With this approach, the pension fund avoids the complication of entering into the swap contract directly by investing in the pooled funds, leaving that messy administrative business to the investment manager. And since the pooled funds tend to have low minimum investment thresholds, all sizes of pension plans can consider this approach.

Step 2: Add More Diversification

Additional asset classes offer pension funds an opportunity to move into the green zone with higher expected returns and/or lower expected risk. The mathematics will show that is because the ups and downs of each asset class don’t coincide, at least not exactly, with the ups and downs of other asset classes. In other words, if one asset classes zigs when another zags, then the zigs can offset the zags!

There has been growing recognition of the narrowness of past investment practices following the disappointing stock market returns in the early part of this decade. Cutting-edge pension plans have been leading the search for broader market exposures (referred to as “beta exposure”) into emerging market equities, commodities, infrastructure, timber and private equity, among other types of assets. While some of these asset classes remain elusive for smaller and medium-sized plans, most are now accessible via pooled funds and/or exchange-traded funds. And these market exposures come relatively cheaply as well, since the expected returns are not dependent on manager skill.

Pooled funds that combine a vast array of traditional and non-traditional market exposures will be the next frontier. While you could think of these as balanced funds for the 21st century, they’ll be considerably more diverse than we’re used to seeing. Just starting to emerge now, these funds will provide plans of all sizes with compelling Step 2 opportunities.

Step 3: Seek High-quality Value-added from Active Management

As the arrow in Figure 2 indicates, this step will actually increase total plan risk but only by a very modest amount at first, since active management risk should be independent of market exposure risk. Traditionally, most pension funds have looked to their traditional asset class investment managers to add value by outperforming their given index. More recently, we’ve seen a proliferation of hedge funds purporting to produce return without underlying market exposure (known as “pure alpha”). Any such return is conditional on skill. Pension funds face two important questions when considering an allocation in this step: do you believe that an investment manager can produce value-added returns on a sustainable basis, and if so, do you think that you can find them?

Bigger plans have an advantage in this space because they can dedicate more resources to those questions, and because they can more effectively diversify across a number of investment managers. While this advantage will probably persist, opportunities do exist for smaller plans to participate, presuming they believe in the potential for value added through manager skill. Multi-strategy hedge funds and hedge fund-of-funds make it possible for almost all plans to implement this step.

Putting it All Together

While each step should be worthwhile on its own merits, combining the three steps can be especially powerful, as we can see in Figure 5. The combination offers the potential to move the plan in the desired direction.

As a result, we have the framework for an “ideal” future investment policy: the three-layer solution shown in Figure 6. Hedge the liability risks to the extent possible.

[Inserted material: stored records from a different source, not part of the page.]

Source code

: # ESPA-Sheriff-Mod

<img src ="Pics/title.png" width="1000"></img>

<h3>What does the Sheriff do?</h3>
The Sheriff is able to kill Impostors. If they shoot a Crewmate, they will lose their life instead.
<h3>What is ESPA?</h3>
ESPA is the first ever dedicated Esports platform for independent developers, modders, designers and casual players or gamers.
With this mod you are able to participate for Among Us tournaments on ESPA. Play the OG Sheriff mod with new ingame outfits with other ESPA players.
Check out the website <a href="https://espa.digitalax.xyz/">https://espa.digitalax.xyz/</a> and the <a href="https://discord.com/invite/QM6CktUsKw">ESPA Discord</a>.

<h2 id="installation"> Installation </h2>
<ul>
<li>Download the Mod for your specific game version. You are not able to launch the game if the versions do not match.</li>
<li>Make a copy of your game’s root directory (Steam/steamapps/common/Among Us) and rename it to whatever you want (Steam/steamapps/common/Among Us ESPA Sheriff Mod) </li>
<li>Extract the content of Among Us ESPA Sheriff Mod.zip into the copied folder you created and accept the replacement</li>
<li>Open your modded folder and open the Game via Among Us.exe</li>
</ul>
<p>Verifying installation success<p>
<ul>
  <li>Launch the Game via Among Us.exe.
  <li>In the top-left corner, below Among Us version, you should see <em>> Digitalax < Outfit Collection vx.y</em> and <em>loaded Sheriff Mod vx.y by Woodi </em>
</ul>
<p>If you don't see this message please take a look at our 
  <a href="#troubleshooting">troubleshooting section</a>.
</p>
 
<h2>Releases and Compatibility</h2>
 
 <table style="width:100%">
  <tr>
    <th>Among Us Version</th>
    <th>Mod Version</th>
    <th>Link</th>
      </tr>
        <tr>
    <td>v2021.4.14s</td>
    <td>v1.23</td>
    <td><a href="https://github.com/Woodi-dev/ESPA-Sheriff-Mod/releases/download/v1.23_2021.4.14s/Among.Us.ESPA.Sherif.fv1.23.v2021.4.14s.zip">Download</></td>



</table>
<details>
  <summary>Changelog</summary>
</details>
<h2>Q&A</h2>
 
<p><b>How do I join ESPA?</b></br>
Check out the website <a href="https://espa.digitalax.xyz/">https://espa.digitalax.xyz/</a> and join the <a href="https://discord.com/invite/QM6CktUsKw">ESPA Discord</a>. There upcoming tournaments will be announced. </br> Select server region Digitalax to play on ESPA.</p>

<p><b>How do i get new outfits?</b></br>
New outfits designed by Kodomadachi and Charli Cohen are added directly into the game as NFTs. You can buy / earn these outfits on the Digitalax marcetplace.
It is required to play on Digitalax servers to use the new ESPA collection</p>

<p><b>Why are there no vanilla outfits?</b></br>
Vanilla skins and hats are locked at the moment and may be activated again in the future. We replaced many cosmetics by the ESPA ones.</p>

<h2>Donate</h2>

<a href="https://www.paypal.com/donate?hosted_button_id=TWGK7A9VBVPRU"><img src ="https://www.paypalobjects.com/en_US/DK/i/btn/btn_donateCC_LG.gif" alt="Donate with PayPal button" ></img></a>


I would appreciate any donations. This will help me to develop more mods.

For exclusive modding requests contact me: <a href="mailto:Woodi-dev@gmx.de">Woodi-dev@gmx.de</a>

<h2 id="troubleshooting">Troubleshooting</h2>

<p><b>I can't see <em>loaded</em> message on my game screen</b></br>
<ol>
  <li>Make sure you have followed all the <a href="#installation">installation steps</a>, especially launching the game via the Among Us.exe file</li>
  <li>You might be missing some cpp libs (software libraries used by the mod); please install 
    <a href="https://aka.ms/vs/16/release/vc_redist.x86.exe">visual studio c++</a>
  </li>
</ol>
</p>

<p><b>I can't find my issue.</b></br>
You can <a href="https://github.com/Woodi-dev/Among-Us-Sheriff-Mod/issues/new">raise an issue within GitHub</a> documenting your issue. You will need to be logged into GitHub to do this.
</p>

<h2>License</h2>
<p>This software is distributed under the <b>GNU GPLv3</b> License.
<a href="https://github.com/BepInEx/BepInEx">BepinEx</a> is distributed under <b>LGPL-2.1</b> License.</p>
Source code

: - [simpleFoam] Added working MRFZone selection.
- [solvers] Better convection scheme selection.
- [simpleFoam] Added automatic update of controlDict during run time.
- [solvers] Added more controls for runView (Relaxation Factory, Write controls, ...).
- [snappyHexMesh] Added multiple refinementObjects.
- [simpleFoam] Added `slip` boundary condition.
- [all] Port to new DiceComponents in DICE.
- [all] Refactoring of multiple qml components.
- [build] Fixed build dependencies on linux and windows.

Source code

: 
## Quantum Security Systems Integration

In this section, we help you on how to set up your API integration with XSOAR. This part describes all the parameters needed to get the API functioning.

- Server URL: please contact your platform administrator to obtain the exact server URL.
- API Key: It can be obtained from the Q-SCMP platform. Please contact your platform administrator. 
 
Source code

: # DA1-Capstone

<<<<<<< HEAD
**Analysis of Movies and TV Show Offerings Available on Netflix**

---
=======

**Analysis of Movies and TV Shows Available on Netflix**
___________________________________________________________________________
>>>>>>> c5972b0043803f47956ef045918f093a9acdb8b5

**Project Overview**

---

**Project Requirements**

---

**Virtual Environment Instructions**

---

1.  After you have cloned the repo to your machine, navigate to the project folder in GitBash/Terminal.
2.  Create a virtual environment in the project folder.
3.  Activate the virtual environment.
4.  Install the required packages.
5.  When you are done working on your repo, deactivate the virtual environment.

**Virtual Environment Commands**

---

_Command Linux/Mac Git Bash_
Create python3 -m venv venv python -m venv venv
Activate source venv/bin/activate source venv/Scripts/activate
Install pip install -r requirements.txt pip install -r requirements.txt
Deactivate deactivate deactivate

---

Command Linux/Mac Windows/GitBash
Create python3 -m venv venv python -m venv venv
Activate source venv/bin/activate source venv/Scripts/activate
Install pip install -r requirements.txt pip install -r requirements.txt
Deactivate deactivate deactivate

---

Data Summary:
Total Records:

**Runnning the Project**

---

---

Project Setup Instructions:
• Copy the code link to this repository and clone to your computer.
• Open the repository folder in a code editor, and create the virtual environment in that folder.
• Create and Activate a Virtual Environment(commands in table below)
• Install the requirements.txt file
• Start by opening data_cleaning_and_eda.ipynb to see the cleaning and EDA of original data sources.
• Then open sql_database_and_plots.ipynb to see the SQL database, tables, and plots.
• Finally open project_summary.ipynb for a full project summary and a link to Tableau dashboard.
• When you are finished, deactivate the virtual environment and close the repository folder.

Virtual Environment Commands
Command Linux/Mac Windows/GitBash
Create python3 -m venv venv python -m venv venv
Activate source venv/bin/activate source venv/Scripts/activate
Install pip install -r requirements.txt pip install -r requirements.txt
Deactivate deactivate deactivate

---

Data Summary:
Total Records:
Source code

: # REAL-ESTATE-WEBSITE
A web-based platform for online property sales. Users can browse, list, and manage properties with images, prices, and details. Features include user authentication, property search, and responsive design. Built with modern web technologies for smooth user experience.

Add a layer of diversified market exposures to target returns above the liability hedge, as desired. And for the believers, add a layer of diversified alpha.

The ideal investment strategy is theoretically justified and practically possible. Each layer in the solution can be structured and optimized independently, then blended together in the right proportions to meet the investment objectives of any plan. The framework is common to all plans, but the resulting investment strategy will be tailored to each plan’s circumstances.

The Bottom Line

This is exactly the strategy that the best pension funds are pursuing, or so it appears from the outside looking in: relentlessly pushing into the green zone by reducing unrewarded risk, seeking out additional asset classes and beating the pack to unexploited value-adding opportunities.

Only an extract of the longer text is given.